Thing is, does Opera have ReloadEvery, the Web Developer toolbar, download statusbar add-ons, Firebug, Window Resizer, etc, etc?
No?
Bugger off then.
The more I read about where Opera/Firefox/Chrome(1) are trying to take the browser, the more I see a future where we end up running an OS-like application on top of your existing OS.
I mean, come ON! Does the browser *really* need to have all that crap built-in? Surely the better arrangement would be to call external handlers when/if required. Anybody else remember the Unix Philosophy? Why would I want (for example) my browser to be a full-featured video player when there are a multitude of other players out there who probably would do a better job of it (I personally prefer MPC and would rather that *all* videos I view play through it, but YMMV).
(1) you can add your favourite browser in the list if you want.
to make it easier to focus on the web content and easier to control the tools in your web browser".
Who the heck is this dude thinking I am, Homer Simpson ? What makes him believe that I'd be so distracted by the line of tabs at the top that I'll miss the page content ? And even if I miss that content, why is he suffering for me doing just that ?
Clearly you haven't even tried Opera, as all but one of those you mention are alredy built into Opera and better to boot.
In Opera:
ReloadEvery - Built in. Right click a page, Reload Every Select a interval (didn't look very far then...)
Web Developer toolbar - Menu, Page, Style, it's all there, built right in (again didn't look very far)
Firebug - It's called Dragonfly, it's opensource and far better than Firebug and built right in
Download statusbar - pretty much built in, plus if you have Windows 7 you also get the download status in the toolbar with Win7 integrations in Opera (something Firefox has also yet to get)

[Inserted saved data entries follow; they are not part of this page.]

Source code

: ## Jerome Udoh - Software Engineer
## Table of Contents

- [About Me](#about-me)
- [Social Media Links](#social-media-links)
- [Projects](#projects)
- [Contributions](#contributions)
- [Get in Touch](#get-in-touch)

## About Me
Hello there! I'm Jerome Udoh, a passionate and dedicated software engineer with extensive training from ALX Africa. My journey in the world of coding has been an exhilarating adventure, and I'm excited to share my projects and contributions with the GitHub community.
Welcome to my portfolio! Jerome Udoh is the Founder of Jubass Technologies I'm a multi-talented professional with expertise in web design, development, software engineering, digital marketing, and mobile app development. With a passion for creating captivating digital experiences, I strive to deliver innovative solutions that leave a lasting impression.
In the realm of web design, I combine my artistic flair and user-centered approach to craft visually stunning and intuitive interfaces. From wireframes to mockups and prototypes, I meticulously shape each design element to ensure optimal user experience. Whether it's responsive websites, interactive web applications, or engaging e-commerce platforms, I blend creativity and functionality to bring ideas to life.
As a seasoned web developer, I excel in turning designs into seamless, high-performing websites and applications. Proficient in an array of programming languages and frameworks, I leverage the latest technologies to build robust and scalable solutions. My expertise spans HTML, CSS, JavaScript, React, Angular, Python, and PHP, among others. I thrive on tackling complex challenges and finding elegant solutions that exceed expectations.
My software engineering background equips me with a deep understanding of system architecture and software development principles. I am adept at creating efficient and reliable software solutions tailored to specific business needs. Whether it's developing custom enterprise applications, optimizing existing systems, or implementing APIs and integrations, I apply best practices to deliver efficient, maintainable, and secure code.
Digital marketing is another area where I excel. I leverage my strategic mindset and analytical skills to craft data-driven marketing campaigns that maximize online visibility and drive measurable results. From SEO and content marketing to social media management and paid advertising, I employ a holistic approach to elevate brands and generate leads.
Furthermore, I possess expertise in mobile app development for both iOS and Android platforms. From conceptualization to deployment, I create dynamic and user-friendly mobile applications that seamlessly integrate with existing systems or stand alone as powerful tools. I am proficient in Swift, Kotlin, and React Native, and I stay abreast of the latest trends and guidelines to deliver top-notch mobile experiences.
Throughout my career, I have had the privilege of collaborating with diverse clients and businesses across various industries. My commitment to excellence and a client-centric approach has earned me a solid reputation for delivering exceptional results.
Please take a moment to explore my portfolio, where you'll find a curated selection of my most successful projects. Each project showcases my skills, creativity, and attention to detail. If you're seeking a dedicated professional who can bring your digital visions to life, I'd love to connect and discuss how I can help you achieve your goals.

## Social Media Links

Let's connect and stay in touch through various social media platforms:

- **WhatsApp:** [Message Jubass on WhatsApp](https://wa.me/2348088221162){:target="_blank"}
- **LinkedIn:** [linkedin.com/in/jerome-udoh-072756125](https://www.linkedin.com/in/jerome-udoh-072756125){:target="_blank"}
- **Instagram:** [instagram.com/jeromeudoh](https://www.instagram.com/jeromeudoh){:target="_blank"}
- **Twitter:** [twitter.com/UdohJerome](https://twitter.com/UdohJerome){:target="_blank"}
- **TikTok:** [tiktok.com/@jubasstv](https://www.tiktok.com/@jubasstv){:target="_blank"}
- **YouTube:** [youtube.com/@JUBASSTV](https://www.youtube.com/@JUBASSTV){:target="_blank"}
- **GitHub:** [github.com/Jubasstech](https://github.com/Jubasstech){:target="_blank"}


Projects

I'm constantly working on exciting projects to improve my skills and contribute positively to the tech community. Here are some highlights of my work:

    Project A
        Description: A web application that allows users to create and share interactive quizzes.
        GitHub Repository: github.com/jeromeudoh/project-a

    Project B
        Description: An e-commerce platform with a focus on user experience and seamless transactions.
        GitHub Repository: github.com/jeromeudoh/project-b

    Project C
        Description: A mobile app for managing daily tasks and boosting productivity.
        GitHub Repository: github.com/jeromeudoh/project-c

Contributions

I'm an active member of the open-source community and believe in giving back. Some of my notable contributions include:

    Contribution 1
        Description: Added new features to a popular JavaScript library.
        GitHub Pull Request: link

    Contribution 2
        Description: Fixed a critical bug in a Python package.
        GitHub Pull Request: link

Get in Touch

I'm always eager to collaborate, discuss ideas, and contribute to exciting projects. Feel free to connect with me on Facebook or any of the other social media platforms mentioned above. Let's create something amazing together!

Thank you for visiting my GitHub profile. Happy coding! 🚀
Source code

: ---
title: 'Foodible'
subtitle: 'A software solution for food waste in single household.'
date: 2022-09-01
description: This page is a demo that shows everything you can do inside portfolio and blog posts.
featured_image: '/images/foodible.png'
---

Window Resizer - Not sure on this one. I'm sure it's in Opera somewhere, but never needed to use it.
Congratulations Firefox Fail of the day.....
That's just the ones I use continuously. There are more than that on my list. Those are just the ones that spring to mind.

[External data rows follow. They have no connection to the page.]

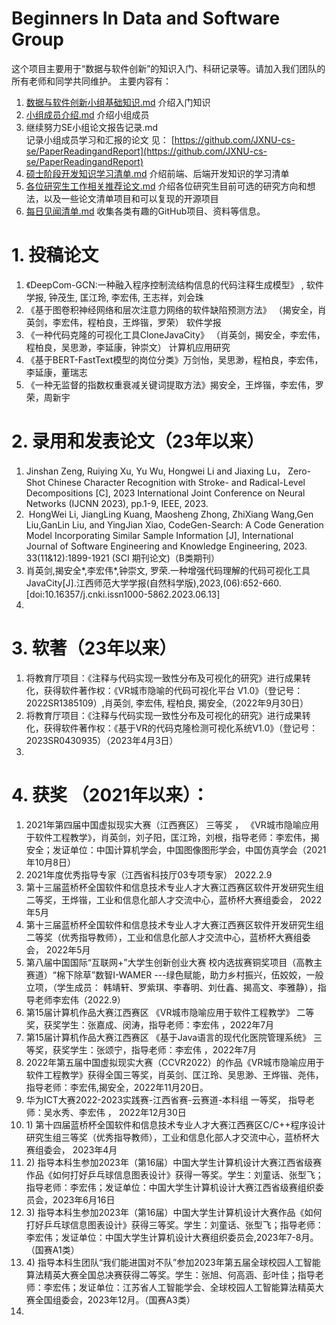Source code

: # Beginners In Data and Software Group

这个项目主要用于“数据与软件创新”的知识入门、科研记录等。请加入我们团队的所有老师和同学共同维护。
主要内容有：
1. [数据与软件创新小组基础知识.md](https://github.com/JXNU-cs-se/BeginnersInDataandSoftwareGroup/blob/main/%E6%95%B0%E6%8D%AE%E4%B8%8E%E8%BD%AF%E4%BB%B6%E5%88%9B%E6%96%B0%E5%B0%8F%E7%BB%84%E5%9F%BA%E7%A1%80%E7%9F%A5%E8%AF%86.md)  介绍入门知识
2. [小组成员介绍.md](https://github.com/JXNU-cs-se/BeginnersInDataandSoftwareGroup/blob/main/%E5%B0%8F%E7%BB%84%E6%88%90%E5%91%98%E4%BB%8B%E7%BB%8D.md)    介绍小组成员
3. 继续努力SE小组论文报告记录.md  
  记录小组成员学习和汇报的论文  见： [https://github.com/JXNU-cs-se/PaperReadingandReport](https://github.com/JXNU-cs-se/PaperReadingandReport)
4. [硕士阶段开发知识学习清单.md](https://github.com/JXNU-cs-se/BeginnersInDataandSoftwareGroup/blob/main/%E7%A1%95%E5%A3%AB%E9%98%B6%E6%AE%B5%E5%BC%80%E5%8F%91%E7%9F%A5%E8%AF%86%E5%AD%A6%E4%B9%A0%E6%B8%85%E5%8D%95.md)
  介绍前端、后端开发知识的学习清单
5. [各位研究生工作相关推荐论文.md](https://github.com/JXNU-cs-se/BeginnersInDataandSoftwareGroup/blob/main/%E5%90%84%E4%BD%8D%E7%A0%94%E7%A9%B6%E7%94%9F%E5%B7%A5%E4%BD%9C%E7%9B%B8%E5%85%B3%E6%8E%A8%E8%8D%90%E8%AE%BA%E6%96%87.md)
  介绍各位研究生目前可选的研究方向和想法，以及一些论文清单项目和可以复现的开源项目  
  6. [每日见闻清单.md](https://github.com/JXNU-cs-se/BeginnersInDataandSoftwareGroup/blob/main/每日见闻清单.md)  收集各类有趣的GitHub项目、资料等信息。


# 1. 投稿论文
1. 《DeepCom-GCN:一种融入程序控制流结构信息的代码注释生成模型》 , 软件学报, 钟茂生, 匡江玲, 李宏伟, 王志祥，刘会珠 
2. 《基于图卷积神经网络和层次注意力网络的软件缺陷预测方法》 （揭安全，肖英剑，李宏伟，程柏良，王烨锴，罗荣）  软件学报  
3. 《一种代码克隆的可视化工具CloneJavaCity》  （肖英剑，揭安全，李宏伟，程柏良，吴思渺，李延康，钟崇文）   计算机应用研究 
4. 《基于BERT-FastText模型的岗位分类》万剑怡，吴思渺，程柏良，李宏伟，李延康，董瑞志
5. 《一种无监督的指数权重衰减关键词提取方法》揭安全，王烨锴，李宏伟，罗荣，周新宇


# 2. 录用和发表论文（23年以来）
1. Jinshan Zeng, Ruiying Xu, Yu Wu, Hongwei Li and Jiaxing Lu， Zero-Shot Chinese Character Recognition with Stroke- and Radical-Level Decompositions [C], 2023 International Joint Conference on Neural Networks (IJCNN 2023), pp.1-9, IEEE, 2023.
2.  HongWei Li, JiangLing Kuang, Maosheng Zhong, ZhiXiang Wang,Gen Liu,GanLin Liu, and YingJian Xiao, CodeGen-Search: A Code Generation Model Incorporating Similar Sample Information [J], International Journal of Software Engineering and Knowledge Engineering, 2023. 33(11&12):1899-1921 (SCI 期刊论文)（B类期刊）
3. 肖英剑,揭安全*,李宏伟*,钟崇文, 罗荣.一种增强代码理解的代码可视化工具JavaCity[J].江西师范大学学报(自然科学版),2023,(06):652-660.[doi:10.16357/j.cnki.issn1000-5862.2023.06.13] 
4. 

# 3. 软著（23年以来）
1. 将教育厅项目：《注释与代码实现一致性分布及可视化的研究》进行成果转化，获得软件著作权：《VR城市隐喻的代码可视化平台 V1.0》（登记号：2022SR1385109）,肖英剑, 李宏伟, 程柏良, 揭安全,（2022年9月30日）
2. 将教育厅项目：《注释与代码实现一致性分布及可视化的研究》进行成果转化，获得软件著作权：《基于VR的代码克隆检测可视化系统V1.0》（登记号：2023SR0430935）（2023年4月3日）
3. 

# 4. 获奖 （2021年以来）：
1. 2021年第四届中国虚拟现实大赛（江西赛区） 三等奖 ， 《VR城市隐喻应用于软件工程教学》，肖英剑，刘子阳，匡江玲，刘根，指导老师：李宏伟，揭安全；发证单位：中国计算机学会，中国图像图形学会，中国仿真学会（2021年10月8日）
2. 2021年度优秀指导专家（江西省科技厅03专项专家） 2022.2.9
3. 第十三届蓝桥杯全国软件和信息技术专业人才大赛江西赛区软件开发研究生组二等奖，王烨锴，工业和信息化部人才交流中心，蓝桥杯大赛组委会， 2022年5月
4. 第十三届蓝桥杯全国软件和信息技术专业人才大赛江西赛区软件开发研究生组二等奖（优秀指导教师），工业和信息化部人才交流中心，蓝桥杯大赛组委会， 2022年5月
5. 第八届中国国际“互联网+”大学生创新创业大赛 校内选拔赛铜奖项目（高教主赛道）“棉下除草”数智I-WAMER ---绿色赋能，助力乡村振兴，伍姣姣，一般立项，（学生成员： 韩靖轩、罗紫琪、李春明、刘仕鑫、揭高文、李雅静），指导老师李宏伟（2022.9）
6. 第15届计算机作品大赛江西赛区 《VR城市隐喻应用于软件工程教学》 二等奖，获奖学生：张嘉成、闵涛，指导老师：李宏伟 ，2022年7月
7. 第15届计算机作品大赛江西赛区 《基于Java语言的现代化医院管理系统》 三等奖，获奖学生：张颂宁，指导老师：李宏伟 ，2022年7月
8. 2022年第五届中国虚拟现实大赛（CCVR2022）的作品《VR城市隐喻应用于软件工程教学》获得全国三等奖，肖英剑、匡江玲、吴思渺、王烨锴、尧伟， 指导老师：李宏伟,揭安全，2022年11月20日。
9. 华为ICT大赛2022-2023实践赛-江西省赛-云赛道-本科组 一等奖， 指导老师：吴水秀、李宏伟 ， 2022年12月30日
10. 1) 第十四届蓝桥杯全国软件和信息技术专业人才大赛江西赛区C/C++程序设计研究生组三等奖（优秀指导教师），工业和信息化部人才交流中心，蓝桥杯大赛组委会， 2023年4月
11. 2) 指导本科生参加2023年（第16届）中国大学生计算机设计大赛江西省级赛作品《如何打好乒乓球信息图表设计》获得一等奖。学生：刘童话、张型飞；指导老师：李宏伟；发证单位：中国大学生计算机设计大赛江西省级赛组织委员会，2023年6月16日
12. 3) 指导本科生参加2023年（第16届）中国大学生计算机设计大赛作品《如何打好乒乓球信息图表设计》获得三等奖。学生：刘童话、张型飞；指导老师：李宏伟；发证单位：中国大学生计算机设计大赛组织委员会,2023年7-8月。（国赛A1类）
13. 4) 指导本科生团队“我们能进国对不队”参加2023年第五届全球校园人工智能算法精英大赛全国总决赛获得二等奖。学生：张旭、何高涵、彭叶佳；指导老师：李宏伟；发证单位：江苏省人工智能学会、全球校园人工智能算法精英大赛全国组委会，2023年12月。（国赛A3类）
14.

I do use Opera, and I do like it. It's by far the best mobile browser, hands down, though Firefox on my N900 is a surprisingly excellent implementation. And you're right, I wasn't aware that so much is now native in Opera. But there's just something about it on the desktop I don't like.
It still isn't as versatile as Firefox either. I've been able to modify just about every aspect of FF's behaviour - I've added the accelerators from IE8, I've changed the way it handles restarts, I've enabled printing to PDF, and so on, and so on. You can't deny that that's cool.
And the killer app for me is still the Firefox address bar. That thing just kicks ass.